Researchers say that the actions of individual farmers should be considered when studying and modelling strategies of pest control.
Research published in PLOS Computational Biology presents a model to understand the actions of humans and the dynamics of pest populations. The authors demonstrate this by using the example of the European corn borer, a moth whose larval phase is a major pest of maize.
Using game theory the researchers found that the farmers' perceptions of profit and loss, alongside communication networks between individuals, affects pest populations. A farmer's decision on whether to control a pest is usually based on the perceived threat of the pest and the guidance of commercial advisors.
Therefore, farmers in a region are often influenced by similar circumstances, which can create a coordinated response to a pest. This coordinated response, although not intentional, can affect ecological systems at the landscape scale.

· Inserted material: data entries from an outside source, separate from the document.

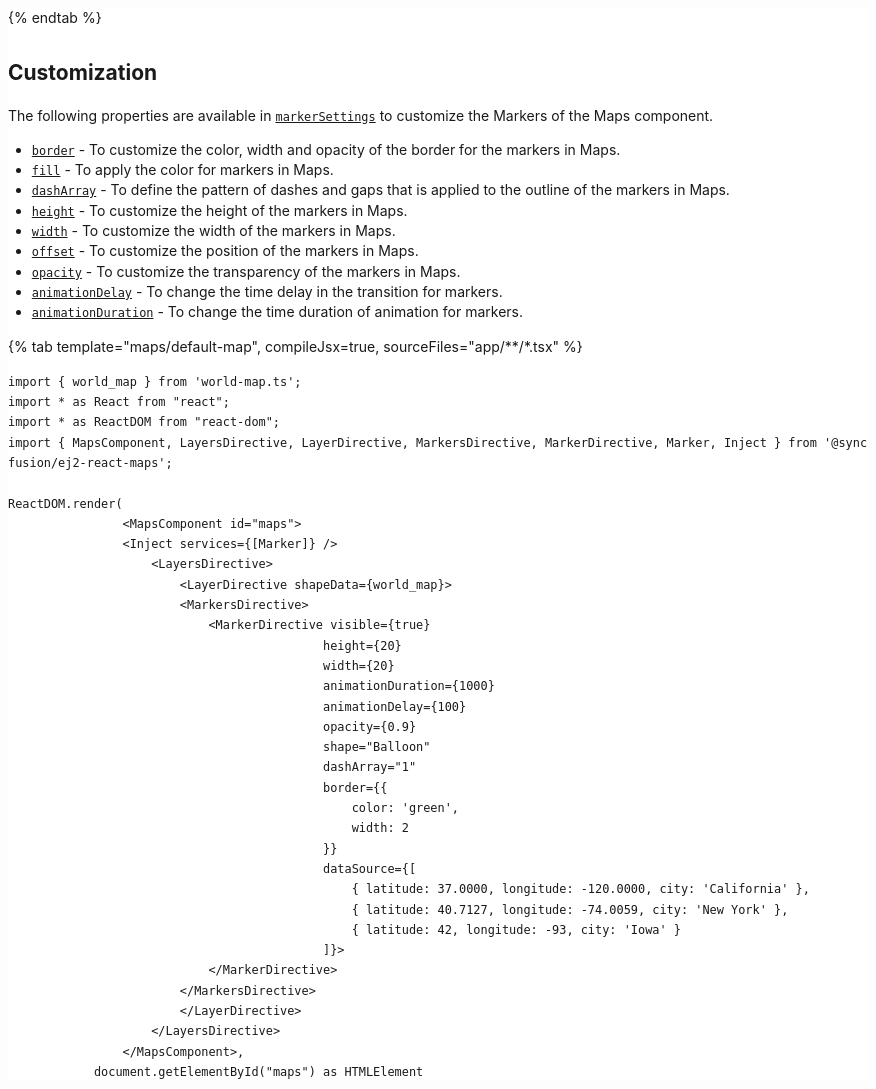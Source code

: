 {% endtab %}

## Customization

The following properties are available in [`markerSettings`](../api/maps/markerSettingsModel/) to customize the Markers of the Maps component.

* [`border`](../api/maps/markerSettingsModel/#border) - To customize the color, width and opacity of the border for the markers in Maps.
* [`fill`](../api/maps/markerSettingsModel/#fill) - To apply the color for markers in Maps.
* [`dashArray`](../api/maps/markerSettingsModel/#dasharray) - To define the pattern of dashes and gaps that is applied to the outline of the markers in Maps.
* [`height`](../api/maps/markerSettingsModel/#height) - To customize the height of the markers in Maps.
* [`width`](../api/maps/markerSettingsModel/#width) - To customize the width of the markers in Maps.
* [`offset`](../api/maps/markerSettingsModel/#offset) - To customize the position of the markers in Maps.
* [`opacity`](../api/maps/markerSettingsModel/#opacity) - To customize the transparency of the markers in Maps.
* [`animationDelay`](../api/maps/markerSettingsModel/#animationdelay) - To change the time delay in the transition for markers.
* [`animationDuration`](../api/maps/markerSettingsModel/#animationduration) - To change the time duration of animation for markers.

{% tab template="maps/default-map", compileJsx=true, sourceFiles="app/**/*.tsx" %}

```tsx
import { world_map } from 'world-map.ts';
import * as React from "react";
import * as ReactDOM from "react-dom";
import { MapsComponent, LayersDirective, LayerDirective, MarkersDirective, MarkerDirective, Marker, Inject } from '@syncfusion/ej2-react-maps';

ReactDOM.render(
                <MapsComponent id="maps">
                <Inject services={[Marker]} />
                    <LayersDirective>
                        <LayerDirective shapeData={world_map}>
                        <MarkersDirective>
                            <MarkerDirective visible={true}
                                            height={20}
                                            width={20}
                                            animationDuration={1000}
                                            animationDelay={100}
                                            opacity={0.9}
                                            shape="Balloon"
                                            dashArray="1"
                                            border={{
                                                color: 'green',
                                                width: 2
                                            }}
                                            dataSource={[
                                                { latitude: 37.0000, longitude: -120.0000, city: 'California' },
                                                { latitude: 40.7127, longitude: -74.0059, city: 'New York' },
                                                { latitude: 42, longitude: -93, city: 'Iowa' }
                                            ]}>
                            </MarkerDirective>
                        </MarkersDirective>
                        </LayerDirective>
                    </LayersDirective>
                </MapsComponent>,
            document.getElementById("maps") as HTMLElement
```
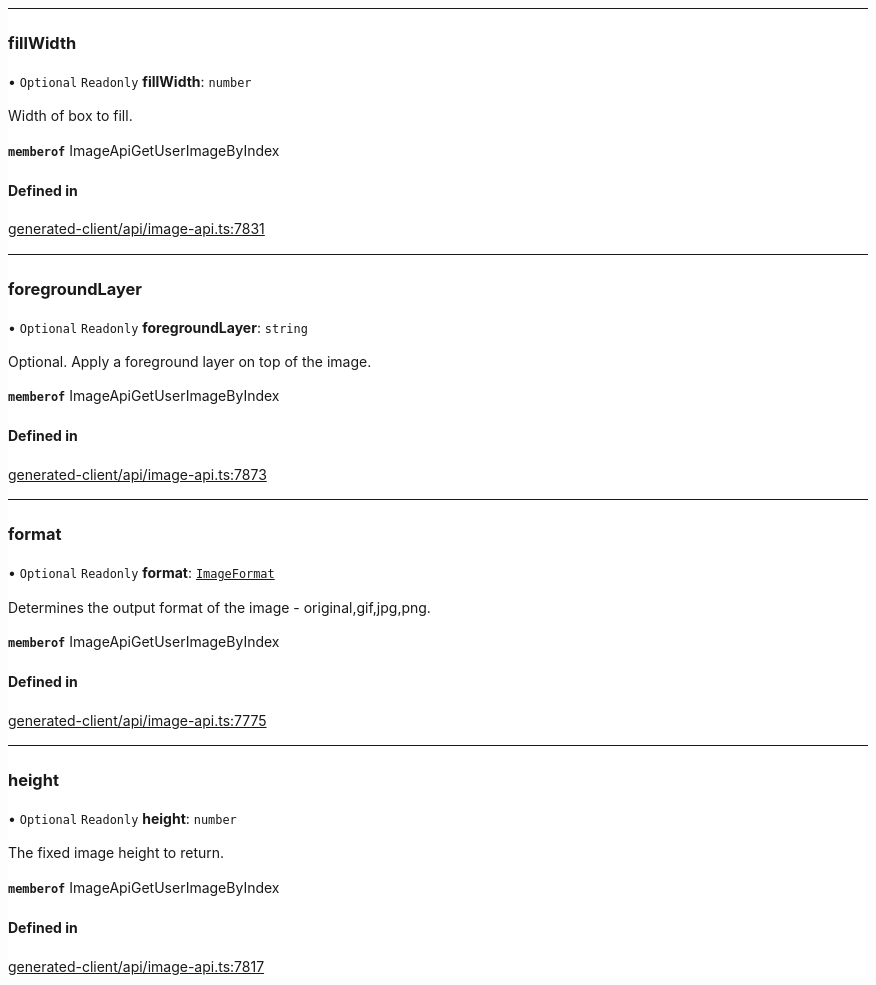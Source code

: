 ___

### fillWidth

• `Optional` `Readonly` **fillWidth**: `number`

Width of box to fill.

**`memberof`** ImageApiGetUserImageByIndex

#### Defined in

[generated-client/api/image-api.ts:7831](https://github.com/thornbill/jellyfin-sdk-typescript/blob/e4df7f8/src/generated-client/api/image-api.ts#L7831)

___

### foregroundLayer

• `Optional` `Readonly` **foregroundLayer**: `string`

Optional. Apply a foreground layer on top of the image.

**`memberof`** ImageApiGetUserImageByIndex

#### Defined in

[generated-client/api/image-api.ts:7873](https://github.com/thornbill/jellyfin-sdk-typescript/blob/e4df7f8/src/generated-client/api/image-api.ts#L7873)

___

### format

• `Optional` `Readonly` **format**: [`ImageFormat`](../enums/generated_client.ImageFormat.md)

Determines the output format of the image - original,gif,jpg,png.

**`memberof`** ImageApiGetUserImageByIndex

#### Defined in

[generated-client/api/image-api.ts:7775](https://github.com/thornbill/jellyfin-sdk-typescript/blob/e4df7f8/src/generated-client/api/image-api.ts#L7775)

___

### height

• `Optional` `Readonly` **height**: `number`

The fixed image height to return.

**`memberof`** ImageApiGetUserImageByIndex

#### Defined in

[generated-client/api/image-api.ts:7817](https://github.com/thornbill/jellyfin-sdk-typescript/blob/e4df7f8/src/generated-client/api/image-api.ts#L7817)
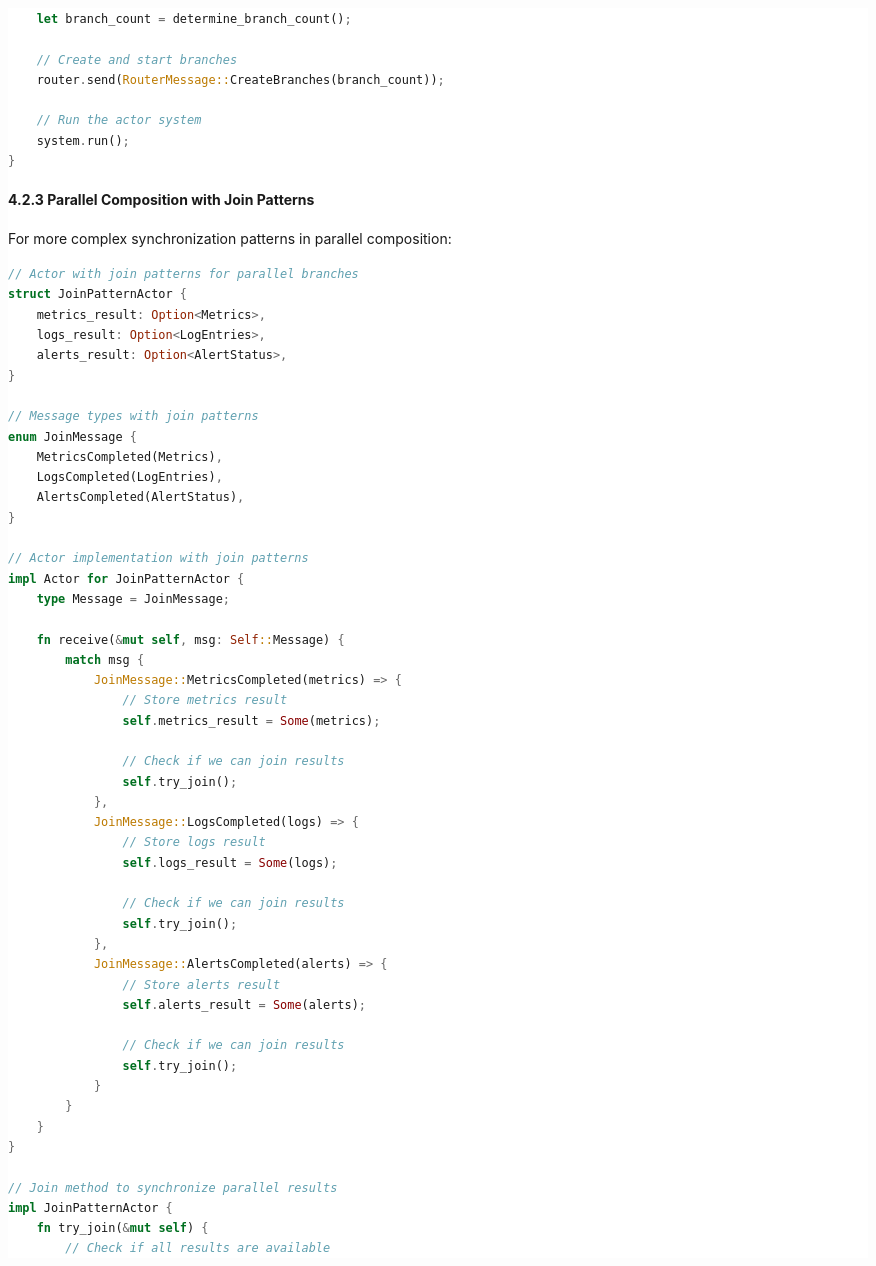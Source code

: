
 ```rust
    let branch_count = determine_branch_count();
    
    // Create and start branches
    router.send(RouterMessage::CreateBranches(branch_count));
    
    // Run the actor system
    system.run();
}
```

#### 4.2.3 Parallel Composition with Join Patterns

For more complex synchronization patterns in parallel composition:

```rust
// Actor with join patterns for parallel branches
struct JoinPatternActor {
    metrics_result: Option<Metrics>,
    logs_result: Option<LogEntries>,
    alerts_result: Option<AlertStatus>,
}

// Message types with join patterns
enum JoinMessage {
    MetricsCompleted(Metrics),
    LogsCompleted(LogEntries),
    AlertsCompleted(AlertStatus),
}

// Actor implementation with join patterns
impl Actor for JoinPatternActor {
    type Message = JoinMessage;
    
    fn receive(&mut self, msg: Self::Message) {
        match msg {
            JoinMessage::MetricsCompleted(metrics) => {
                // Store metrics result
                self.metrics_result = Some(metrics);
                
                // Check if we can join results
                self.try_join();
            },
            JoinMessage::LogsCompleted(logs) => {
                // Store logs result
                self.logs_result = Some(logs);
                
                // Check if we can join results
                self.try_join();
            },
            JoinMessage::AlertsCompleted(alerts) => {
                // Store alerts result
                self.alerts_result = Some(alerts);
                
                // Check if we can join results
                self.try_join();
            }
        }
    }
}

// Join method to synchronize parallel results
impl JoinPatternActor {
    fn try_join(&mut self) {
        // Check if all results are available
```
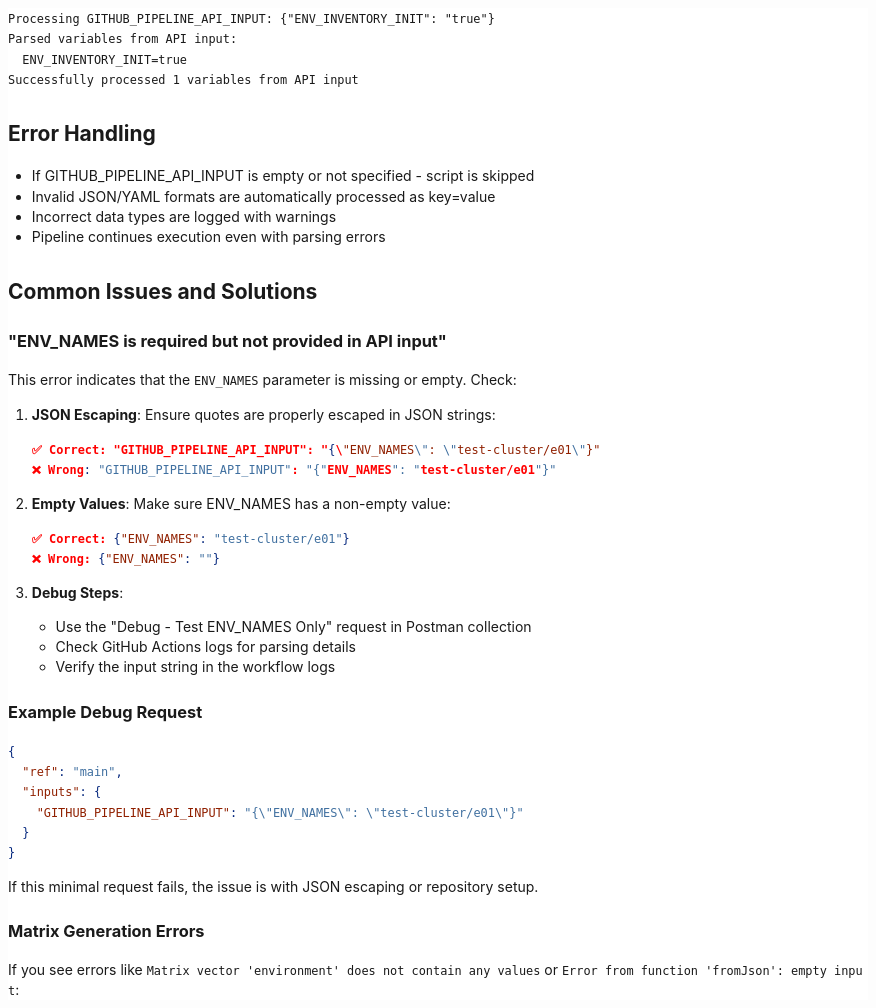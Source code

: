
 ```
Processing GITHUB_PIPELINE_API_INPUT: {"ENV_INVENTORY_INIT": "true"}
Parsed variables from API input:
  ENV_INVENTORY_INIT=true
Successfully processed 1 variables from API input
```

## Error Handling

- If GITHUB_PIPELINE_API_INPUT is empty or not specified - script is skipped
- Invalid JSON/YAML formats are automatically processed as key=value
- Incorrect data types are logged with warnings
- Pipeline continues execution even with parsing errors

## Common Issues and Solutions

### "ENV_NAMES is required but not provided in API input"

This error indicates that the `ENV_NAMES` parameter is missing or empty. Check:

1. **JSON Escaping**: Ensure quotes are properly escaped in JSON strings:
   ```json
   ✅ Correct: "GITHUB_PIPELINE_API_INPUT": "{\"ENV_NAMES\": \"test-cluster/e01\"}"
   ❌ Wrong: "GITHUB_PIPELINE_API_INPUT": "{"ENV_NAMES": "test-cluster/e01"}"
   ```

2. **Empty Values**: Make sure ENV_NAMES has a non-empty value:
   ```json
   ✅ Correct: {"ENV_NAMES": "test-cluster/e01"}
   ❌ Wrong: {"ENV_NAMES": ""}
   ```

3. **Debug Steps**:
   - Use the "Debug - Test ENV_NAMES Only" request in Postman collection
   - Check GitHub Actions logs for parsing details
   - Verify the input string in the workflow logs

### Example Debug Request

```json
{
  "ref": "main",
  "inputs": {
    "GITHUB_PIPELINE_API_INPUT": "{\"ENV_NAMES\": \"test-cluster/e01\"}"
  }
}
```

If this minimal request fails, the issue is with JSON escaping or repository setup.

### Matrix Generation Errors

If you see errors like `Matrix vector 'environment' does not contain any values` or `Error from function 'fromJson': empty input`:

Dr Alice Milne, Rothamsted Research scientist who led the study commented: "By understanding the dynamics of farmer decisions we can determine how to manage better the system, through improved communication, subsidy or taxation, to achieve robust and cost effective area-wide control, while minimizing the risk of the evolution of resistance to control strategies."
Dr Milne continued, "In our study we used concepts of game theory to build a model framework for understanding the feedback mechanisms between the actions of humans and the dynamics of pest populations. We demonstrate this framework with an example about the European corn borer."